Tuesday 29 July 2014

China’s Corruption Problem: Much Bigger than Corruption

Chinese President Hu and other leaders applaud as they watch celebrations to mark 60th anniversary of founding of People's Republic of China, in central Beijing

 

 

 

 

 

 

 

As a follow-up to our analysis on Xi Jinping’s anti-corruption campaign, we wanted to figure out where people direct blame for corruption. Corruption has long been a hotspot for weibo discussion, and unlike many other critical public agendas that might be censored, the issue on the table – anyone is free to make comments or to simply let off steam. Many influential scholars and “Big V” posters on weibo have tried to dig into the reasons behind the widespread corruption.

We found that conversation spikes generally happen around three types of events: when government officials make high-profile speeches, which often invite skeptical and sarcastic comments; when popular opinion leaders analyze the problem, and their views resonate with netizens; and lastly, when nasty corruption scandals get exposed online. Within our collection of Weibo posts running from late 2011 to September 2013, we found that people identified three fundamental causes for corruption: lack of rule of law and public supervision, dysfunction of the CCP, and the structure of bureaucracy.
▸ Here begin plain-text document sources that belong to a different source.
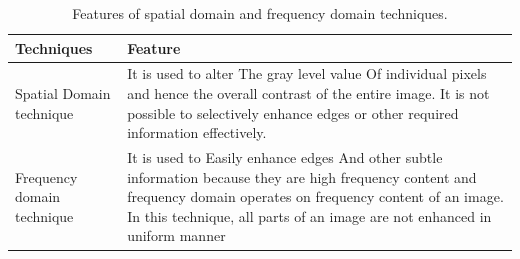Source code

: \begin{table}[h!]
	\begin{center}
	\caption{Features of spatial domain and frequency domain techniques.}
    \label{tab:table1}
	\begin{tabular}{| m{5cm} | m{8cm}| }
	\hline
		\textbf{Techniques} & \textbf{Feature}\\
	\hline
		Spatial Domain technique & It is used to alter The gray level value Of individual pixels and hence the overall contrast of the entire image. It is not possible to selectively enhance edges or other required information effectively. \\
	\hline
		Frequency domain technique & It is used to Easily enhance edges And other subtle information because they are high frequency content and frequency domain operates on frequency content of an image. In this technique, all parts of  an  image  are  not enhanced in uniform manner \\ 
	
	\hline
	\end{tabular}
	\end{center}

\end{table}



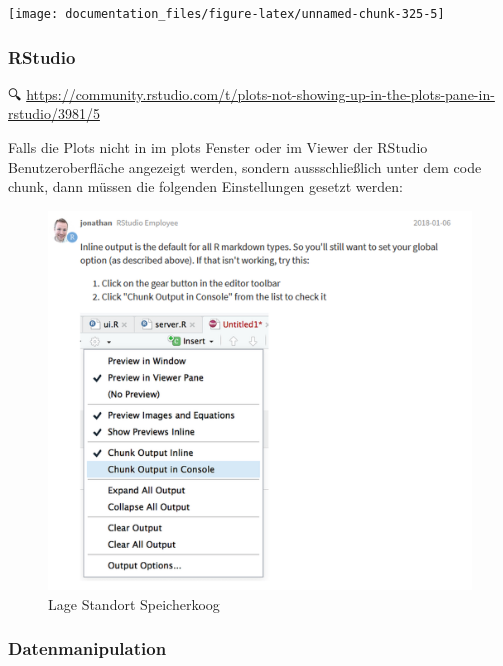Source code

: \documentclass[
]{article}
\begin{document}
\begin{center}\texttt{[image: documentation\_files/figure-latex/unnamed-chunk-325-5]} \end{center}

\hypertarget{rstudio-1}{%
\subsubsection{RStudio}\label{rstudio-1}}

🔍 \url{https://community.rstudio.com/t/plots-not-showing-up-in-the-plots-pane-in-rstudio/3981/5}

Falls die Plots nicht in im plots Fenster oder im Viewer der RStudio Benutzeroberfläche angezeigt werden, sondern aussschließlich unter dem code chunk, dann müssen die folgenden Einstellungen gesetzt werden:

\begin{figure}

{\centering \includegraphics[width=1\linewidth]{images/047} 

}

\caption{Lage Standort Speicherkoog}\label{fig:unnamed-chunk-326}
\end{figure}

\hypertarget{datenmanipulation}{%
\subsubsection{Datenmanipulation}\label{datenmanipulation}}
\end{document}
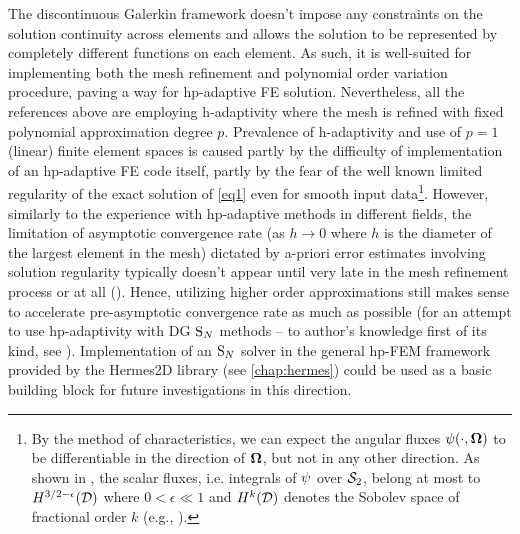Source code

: {The discontinuous Galerkin framework doesn't impose any constraints on the solution
continuity across elements and allows the solution to be represented by completely different functions on each element.
As such, it is well-suited for implementing both the mesh refinement and polynomial order variation procedure, paving a
way for hp-adaptive FE solution.
Nevertheless, all the references above are employing h-adaptivity where the mesh is refined with fixed polynomial
approximation degree $p$. Prevalence of h-adaptivity and use of $p=1$ (linear) finite element spaces is caused partly
by the difficulty of implementation of an hp-adaptive FE code itself, partly by the fear of the well known limited
regularity of the exact solution of \eqref{eq1} even for smooth input data\footnote{By the method of characteristics, we
can expect the angular fluxes $\psi(\cdot,\mathbf{\Omega})$ to be differentiable in the direction of $\mathbf{\Omega}$, but not in
any other direction. As shown in \cite{Johnson}, the scalar fluxes, i.e. integrals of $\psi$ over $\mathcal{S}_2$, belong
at most to $H^{3/2-\epsilon}(\mathcal{D})$ where $0 < \epsilon \ll 1$ and $H^{k}(\mathcal{D})$ denotes the Sobolev space of fractional
order $k$ (e.g., \cite[Sec. 9.2]{demkowicz}).}.
However, similarly to the experience with hp-adaptive methods in different fields, the limitation of asymptotic
convergence rate (as $h\to 0$ where $h$ is the diameter of the largest element in the mesh) dictated by a-priori error
estimates involving solution regularity typically doesn't appear until very late in the mesh refinement process or at
all (\cite{wang2009convergence}). Hence, utilizing higher order approximations still makes sense to accelerate
pre-asymptotic convergence rate as much as possible (for an attempt to use hp-adaptivity with DG $\text{S}_{N}$ methods -- to
author's knowledge first of its kind, see \cite{FournierDGHP}). Implementation of an $\text{S}_{N}$ solver in the general hp-FEM
framework provided by the Hermes2D library (see \cref{chap:hermes}) could be used as a basic building block for future
investigations in this direction.
}
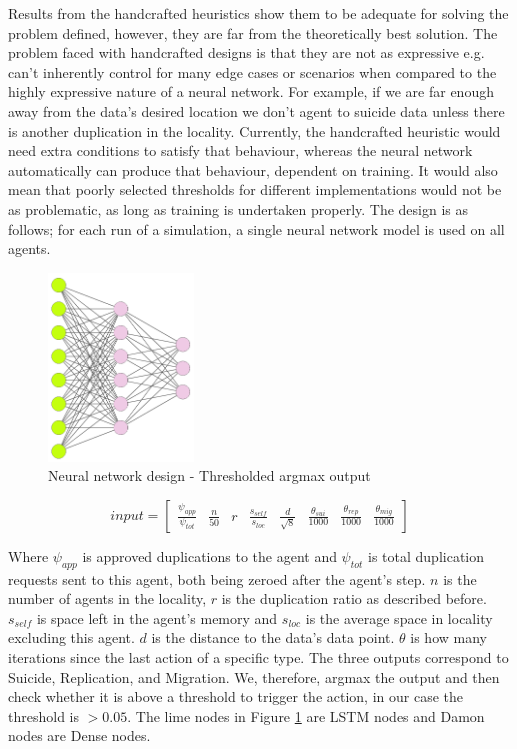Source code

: \documentclass{UoYCSproject}
\begin{document}
Results from the handcrafted heuristics show them to be adequate for solving the problem defined, however, they are far from the theoretically best solution.
The problem faced with handcrafted designs is that they are not as expressive e.g. can’t inherently control for many edge cases or scenarios when compared to the highly expressive nature of a neural network.
For example, if we are far enough away from the data's desired location we don’t agent to suicide data unless there is another duplication in the locality.
Currently, the handcrafted heuristic would need extra conditions to satisfy that behaviour, whereas the neural network automatically can produce that behaviour, dependent on training.
It would also mean that poorly selected thresholds for different implementations would not be as problematic, as long as training is undertaken properly.
The design is as follows; for each run of a simulation, a single neural network model is used on all agents.

\begin{figure}[htb]
\label{fig:Neural network}
\begin{center}
\centering
\includegraphics[height=5cm]{"./ExplanationImgs/NN.png"}
\caption{Neural network design - Thresholded argmax output}
\end{center}
\end{figure}

\begin{equation}
input = \begin{bmatrix} \frac{\psi_{app}}{\psi_{tot}} & \frac{n}{50} & r & \frac{s_{self}}{s_{loc}} & \frac{d}{\sqrt{8}} & \frac{\theta_{sui}}{1000} & \frac{\theta_{rep}}{1000} & \frac{\theta_{mig}}{1000} \end{bmatrix}
\end{equation}

Where $\psi_{app}$ is approved duplications to the agent and $\psi_{tot}$ is total duplication requests sent to this agent, both being zeroed after the agent's step.
$n$ is the number of agents in the locality, $r$ is the duplication ratio as described before.
$s_{self}$ is space left in the agent's memory and $s_{loc}$ is the average space in locality excluding this agent.
$d$ is the distance to the data’s data point.
$\theta$ is how many iterations since the last action of a specific type.
The three outputs correspond to Suicide, Replication, and Migration.
We, therefore, argmax the output and then check whether it is above a threshold to trigger the action, in our case the threshold is $>0.05$.
The lime nodes in Figure \ref{fig:Neural network} are LSTM nodes and Damon nodes are Dense nodes.
\end{document}
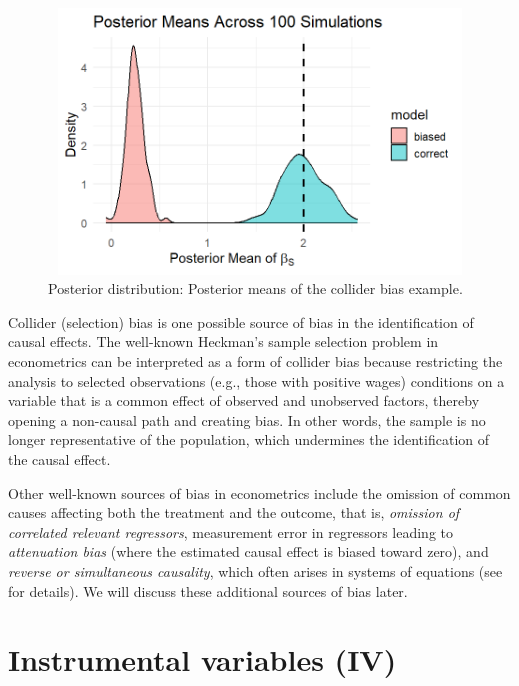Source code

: \begin{figure}[h!]
	\includegraphics[width=340pt, height=200pt]{Chapters/chapter12/figures/FigColliderBias.png}
	\caption[List of figure caption goes here]{Posterior distribution: Posterior means of the collider bias example.}\label{fig12_2}
\end{figure}

Collider (selection) bias is one possible source of bias in the identification of causal effects. The well-known Heckman’s sample selection problem in econometrics \cite{heckman1979sample} can be interpreted as a form of collider bias because restricting the analysis to selected observations (e.g., those with positive wages) conditions on a variable that is a common effect of observed and unobserved factors, thereby opening a non-causal path and creating bias. In other words, the sample is no longer representative of the population, which undermines the identification of the causal effect. 

Other well-known sources of bias in econometrics include the omission of common causes affecting both the treatment and the outcome, that is, \textit{omission of correlated relevant regressors}, measurement error in regressors leading to \textit{attenuation bias} (where the estimated causal effect is biased toward zero), and \textit{reverse or simultaneous causality}, which often arises in systems of equations (see \cite{wooldridge2010econometric} for details). We will discuss these additional sources of bias later.

\section{Instrumental variables (IV)}

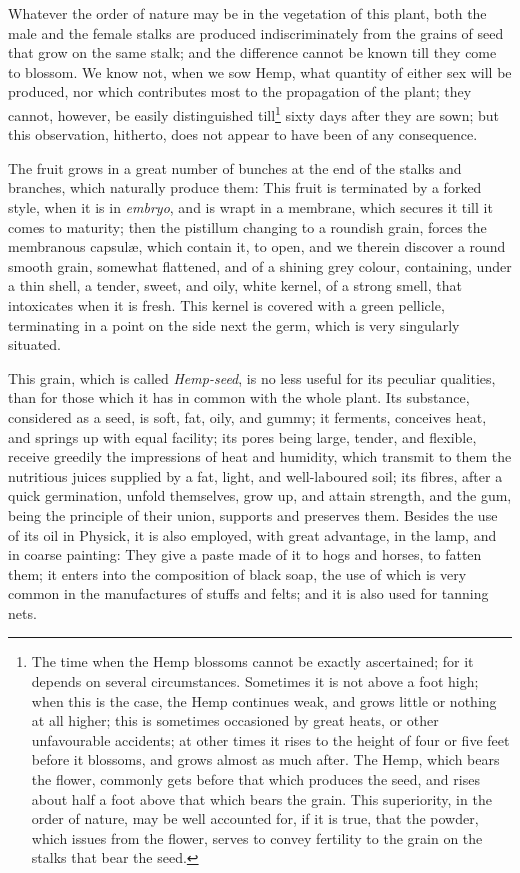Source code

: \documentclass[a4paper, 11pt, oneside, polutonikogreek, english]{article}
\begin{document}
Whatever the order of nature may be in the vegetation of this plant, both the male and the female stalks are produced indiscriminately from the grains of seed that grow on the same stalk; and the difference cannot be known till they come to blossom. We know not, when we sow Hemp, what quantity of either sex will be produced, nor which contributes most to the propagation of the plant; they cannot, however, be easily distinguished till\footnote{The time when the Hemp blossoms cannot be exactly ascertained; for it depends on several circumstances. Sometimes it is not above a foot high; when this is the case, the Hemp continues weak, and grows little or nothing at all higher; this is sometimes occasioned by great heats, or other unfavourable accidents; at other times it rises to the height of four or five feet before it blossoms, and grows almost as much after. The Hemp, which bears the flower, commonly gets before that which produces the seed, and rises about half a foot above that which bears the grain. This superiority, in the order of nature, may be well accounted for, if it is true, that the powder, which issues from the flower, serves to convey fertility to the grain on the stalks that bear the seed.} sixty days after they are sown; but this observation, hitherto, does not appear to have been of any consequence.

The fruit grows in a great number of bunches at the end of the stalks and branches, which naturally produce them: This fruit is terminated by a forked style, when it is in \emph{embryo}, and is wrapt in a membrane, which secures it till it comes to maturity; then the pistillum changing to a roundish grain, forces the membranous capsulæ, which contain it, to open, and we therein discover a round smooth grain, somewhat flattened, and of a shining grey colour, containing, under a thin shell, a tender, sweet, and oily, white kernel, of a strong smell, that intoxicates when it is fresh. This kernel is covered with a green pellicle, terminating in a point on the side next the germ, which is very singularly situated.

This grain, which is called \emph{Hemp-seed}, is no less useful for its peculiar qualities, than for those which it has in common with the whole plant. Its substance, considered as a seed, is soft, fat, oily, and gummy; it ferments, conceives heat, and springs up with equal facility; its pores being large, tender, and flexible, receive greedily the impressions of heat and humidity, which transmit to them the nutritious juices supplied by a fat, light, and well-laboured soil; its fibres, after a quick germination, unfold themselves, grow up, and attain strength, and the gum, being the principle of their union, supports and preserves them. Besides the use of its oil in Physick, it is also employed, with great advantage, in the lamp, and in coarse painting: They give a paste made of it to hogs and horses, to fatten them; it enters into the composition of black soap, the use of which is very common in the manufactures of stuffs and felts; and it is also used for tanning nets.
\end{document}
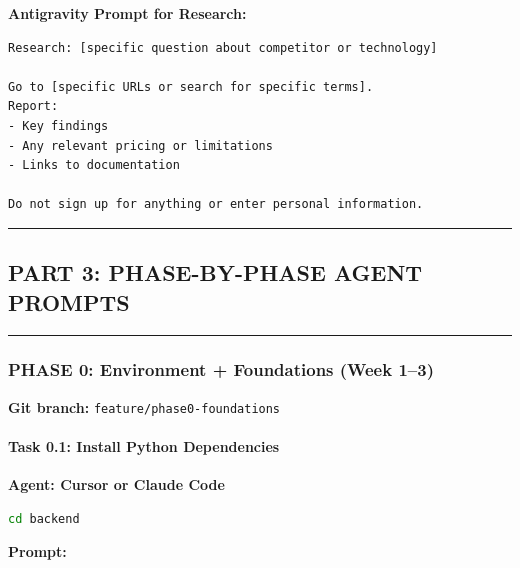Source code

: \documentclass[
  11pt,
]{article}
\newcommand{\passthrough}[1]{#1}
\begin{document}
\textbf{Antigravity Prompt for Research:}

\begin{lstlisting}
Research: [specific question about competitor or technology]

Go to [specific URLs or search for specific terms].
Report:
- Key findings
- Any relevant pricing or limitations
- Links to documentation

Do not sign up for anything or enter personal information.
\end{lstlisting}

\begin{center}\rule{0.5\linewidth}{0.5pt}\end{center}

\hypertarget{part-3-phase-by-phase-agent-prompts}{%
\subsection{PART 3: PHASE-BY-PHASE AGENT
PROMPTS}\label{part-3-phase-by-phase-agent-prompts}}

\begin{center}\rule{0.5\linewidth}{0.5pt}\end{center}

\hypertarget{phase-0-environment-foundations-week-13}{%
\subsubsection{PHASE 0: Environment + Foundations (Week
1--3)}\label{phase-0-environment-foundations-week-13}}

\textbf{Git branch:}
\passthrough{\lstinline!feature/phase0-foundations!}

\hypertarget{task-0.1-install-python-dependencies}{%
\paragraph{Task 0.1: Install Python
Dependencies}\label{task-0.1-install-python-dependencies}}

\textbf{Agent: Cursor or Claude Code}

\begin{lstlisting}[language=bash]
cd backend
\end{lstlisting}

\textbf{Prompt:}
\end{document}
Reasons for corruption according to Weibo user sentiment

Reasons for corruption according to Weibo user sentiment

 

Though public opinion within these three categories is pretty evenly split, it’s interesting to note that they are all systemic causes. After so many stories of corrupt officials, no one believes the problem can be attributed to poor moral quality of a few, or even a lot, of so-called bad apples.

And though Xi’s crackdown on banqueting and other perks was widely covered in the media, our analysis suggests that the Chinese people don’t place much stock in these surface-level measures.  New anti-corruption measures must make some attempt at addressing structural causes, otherwise netizens are likely to see them as yet more Band-Aids.

By then taking a look at popular posts within each of the three categories, we were able to identify some corruption “hotspots.”

Lack of rule of law and public supervision

The absence of rule of law is consistently regarded as the biggest cause behind many of China’s social problems. Without judicial independence, strict law enforcement and necessary external supervisory mechanisms, the judiciary branch itself is often troubled by corruption, let alone able to effectively curb corruption in other areas.

While some rule-of-law discussions are triggered by sentencings of corrupt officials (particularly verdicts that are perceived as too soft), more often, they are provocative statements about judicial corruption itself:

The nature of law has degenerated into a protective umbrella for bigwigs and a tool to bully the average people. The underlying corruption has turned “equality before the law” into an ironic joke. 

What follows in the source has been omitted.